As is customary in New York, even for takeout there is usually a tip jar at the checkout. Many of them have a large bowl, or glass jar in which you can throw your change as tips, or if you really love the place and service, a couple of dollars.
Of late I’ve noticed a few have placed those small plastic boxes with a tiny slot on the top. You try to put some change in the slot, and half of the money falls on the floor. It’s as frustrating as threading a needle while suffering from astigmatic vision. Now when I come to a place that has this plastic box, I don’t even bother tipping. I get a headache thinking about my change falling all over the floor.

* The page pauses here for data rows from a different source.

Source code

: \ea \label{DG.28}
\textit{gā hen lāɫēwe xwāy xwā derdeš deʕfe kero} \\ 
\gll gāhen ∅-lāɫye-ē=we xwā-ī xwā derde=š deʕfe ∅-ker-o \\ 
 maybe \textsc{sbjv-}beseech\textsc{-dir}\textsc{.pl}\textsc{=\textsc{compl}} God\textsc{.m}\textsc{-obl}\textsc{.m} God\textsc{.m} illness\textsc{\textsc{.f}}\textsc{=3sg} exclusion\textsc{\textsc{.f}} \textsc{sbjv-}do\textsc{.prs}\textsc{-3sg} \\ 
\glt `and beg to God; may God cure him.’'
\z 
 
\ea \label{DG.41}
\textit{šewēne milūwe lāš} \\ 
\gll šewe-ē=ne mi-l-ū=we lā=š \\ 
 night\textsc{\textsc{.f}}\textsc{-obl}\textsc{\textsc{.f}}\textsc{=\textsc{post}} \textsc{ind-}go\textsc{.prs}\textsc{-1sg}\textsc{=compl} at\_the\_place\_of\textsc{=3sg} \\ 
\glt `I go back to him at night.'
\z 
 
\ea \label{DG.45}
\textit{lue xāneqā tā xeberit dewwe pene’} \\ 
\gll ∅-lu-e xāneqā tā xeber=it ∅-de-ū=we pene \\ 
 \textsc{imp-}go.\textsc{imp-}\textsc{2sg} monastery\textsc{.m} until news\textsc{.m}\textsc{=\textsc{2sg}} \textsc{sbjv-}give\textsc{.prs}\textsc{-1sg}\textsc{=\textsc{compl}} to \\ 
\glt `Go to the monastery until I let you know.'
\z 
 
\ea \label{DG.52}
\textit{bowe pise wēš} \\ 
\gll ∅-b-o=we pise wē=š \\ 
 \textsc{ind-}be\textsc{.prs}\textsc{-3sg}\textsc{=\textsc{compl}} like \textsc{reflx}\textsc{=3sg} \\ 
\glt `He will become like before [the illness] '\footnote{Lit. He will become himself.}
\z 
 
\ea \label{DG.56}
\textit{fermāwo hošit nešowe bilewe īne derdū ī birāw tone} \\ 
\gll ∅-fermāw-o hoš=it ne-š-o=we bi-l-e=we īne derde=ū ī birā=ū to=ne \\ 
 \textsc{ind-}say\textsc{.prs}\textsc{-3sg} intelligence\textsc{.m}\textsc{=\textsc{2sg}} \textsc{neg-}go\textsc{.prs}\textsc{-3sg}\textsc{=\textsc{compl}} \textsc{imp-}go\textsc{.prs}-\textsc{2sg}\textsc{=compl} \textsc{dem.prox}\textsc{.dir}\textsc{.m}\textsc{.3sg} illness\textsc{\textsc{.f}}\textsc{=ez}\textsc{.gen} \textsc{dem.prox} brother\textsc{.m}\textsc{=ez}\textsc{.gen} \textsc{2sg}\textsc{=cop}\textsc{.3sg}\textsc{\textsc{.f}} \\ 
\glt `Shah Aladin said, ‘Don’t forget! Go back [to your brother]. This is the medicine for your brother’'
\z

All I keep thinking is, why make it so difficult to tip?
Lessons from tipping
There’re business lessons here to be sure. The most obvious being, when working with clients, make it easy for them to pay you. Don’t ask them to jump through hoops to settle a bill. That goes just as well for complicated costs and itemization. Keep your invoices as simple as possible, so it’s clear later on what it covers; the amount and the period. Do they like to pay by ACH or Wire, make that easy as well. Would they rather pay by Paypal? Perhaps have a carrier pigeon with a check? No problem!
This lesson might also be applied to add-on features and services. In many cases a client may require additional time or service from you. Does this involve a lot of approvals or details to be hashed over? Or is it already covered in your base contract so you both know what qualifies and how it will be billed? If you are in the design business, what’s the cost of an additional design version or proof? Web operations, what’s the cost of adding in another on-site day or weekend block of time?
We may not realize it but sometimes we fumble in the process of acquiring new business too. Recently I was looking to hire a web developer for a website facelift project. I liked the work of one of the applicants and tried to arrange for a quick chat over Skype. To my surprise they said they couldn’t get on Skype because they didn’t have an account. Granted they did offer to call me on my mobile but I’d also wanted to set up a three-way conference call. As a prospective client, I was amused at having to make the suggestion that they register for Skype in order to arrange the call. Someone more on the ball would’ve just said OK, and sign up for Skype right away.
Ultimately the lesson is to think in your customers’ shoes make it easy for your client to reward you when they’re happy with your service, and want to buy more of what you are selling.